Let's say I have an ellipsoid centered at the origin of my coordinate system, and not rotated in any way. Think along the lines of the WGS84 ellipsoid in ECEF. Let's call this ellipsoid E1.
Now, let's say I pick a point P1 on the surface of E1, and I pick two points P2 and P3 outside E1. I now construct a second ellipsoid E2 with P2 and P3 as the foci, such that the surface of E2 contains P1.
I can see, qualitatively, that E2 will intersect E1. E2 is not centered at the origin, and may be 'rotated'.

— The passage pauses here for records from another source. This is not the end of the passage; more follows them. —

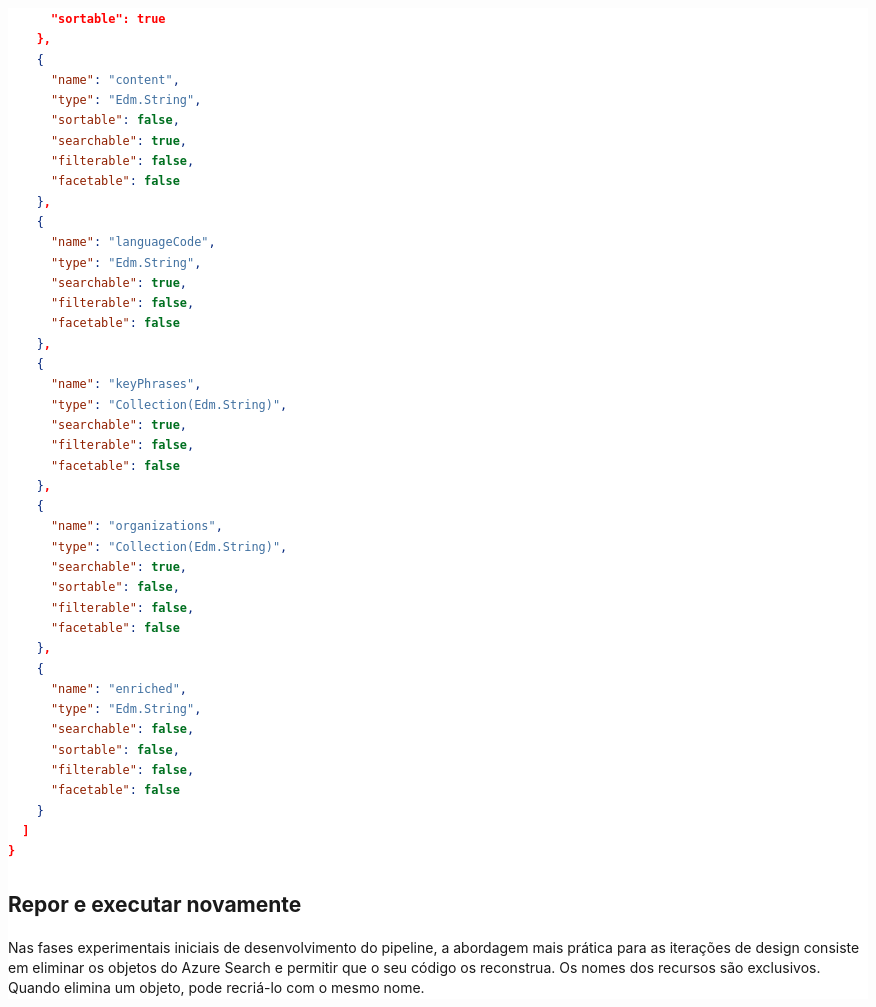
 ```json
      "sortable": true
    },
    {
      "name": "content",
      "type": "Edm.String",
      "sortable": false,
      "searchable": true,
      "filterable": false,
      "facetable": false
    },
    {
      "name": "languageCode",
      "type": "Edm.String",
      "searchable": true,
      "filterable": false,
      "facetable": false
    },
    {
      "name": "keyPhrases",
      "type": "Collection(Edm.String)",
      "searchable": true,
      "filterable": false,
      "facetable": false
    },
    {
      "name": "organizations",
      "type": "Collection(Edm.String)",
      "searchable": true,
      "sortable": false,
      "filterable": false,
      "facetable": false
    },
    {
      "name": "enriched",
      "type": "Edm.String",
      "searchable": false,
      "sortable": false,
      "filterable": false,
      "facetable": false
    }
  ]
}
```
<a name="reset"></a>

## <a name="reset-and-rerun"></a>Repor e executar novamente

Nas fases experimentais iniciais de desenvolvimento do pipeline, a abordagem mais prática para as iterações de design consiste em eliminar os objetos do Azure Search e permitir que o seu código os reconstrua. Os nomes dos recursos são exclusivos. Quando elimina um objeto, pode recriá-lo com o mesmo nome.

My question is: how do I analytically compute that intersection? Either via a single expression or a series of transformations?
My first thought was to hypothesize a plane containing the intersection, and computing that plane as a minimization problem with E1 and E2 as constraints. I am not sure if this is correct or even how to set up the problem.
Any help with this would be greatly appreciated. Thanks!
By a suitable affine transformation, you can turn one of the ellipsoids to a unit sphere, while the other is centered on the origin and axis-aligned.
The implicit equations are $$(x-u)^2+(y-v)^2+(z-w)^2=1,$$ $$\frac{x^2}{a^2}+\frac{y^2}{b^2}+\frac{z^2}{c^2}=1.$$
You can use the parametric equations of the sphere and plug into the ellipsoid to get a compatibility condition between the angles:
$$\frac{(\cos\theta\sin\phi+u)^2}{a^2}+\frac{(\sin\theta\sin\phi+v)^2}{b^2}+\frac{(\cos\phi+w)^2}{c^2}=1.$$
Unfortunately, there will be no nice simplification and you end-up with a nasty quartic trigonometric polynomial.
Note that you can expand the equation in terms of one angle and obtain a form like
$$p(\phi)\cos^2\theta+q(\phi)\cos\theta\sin\theta+r(\phi)\sin^2\theta+s(\phi)\cos\theta+t(\phi)\sin\theta+u(\phi)=0.$$
Then by the transformation
$$\cos\theta=\frac{t^2-1}{t^2+1},\sin\theta=\frac{2t}{t^2+1},$$
you obtain a quartic polynomial, for which a (heavy) closed-form solution is possible.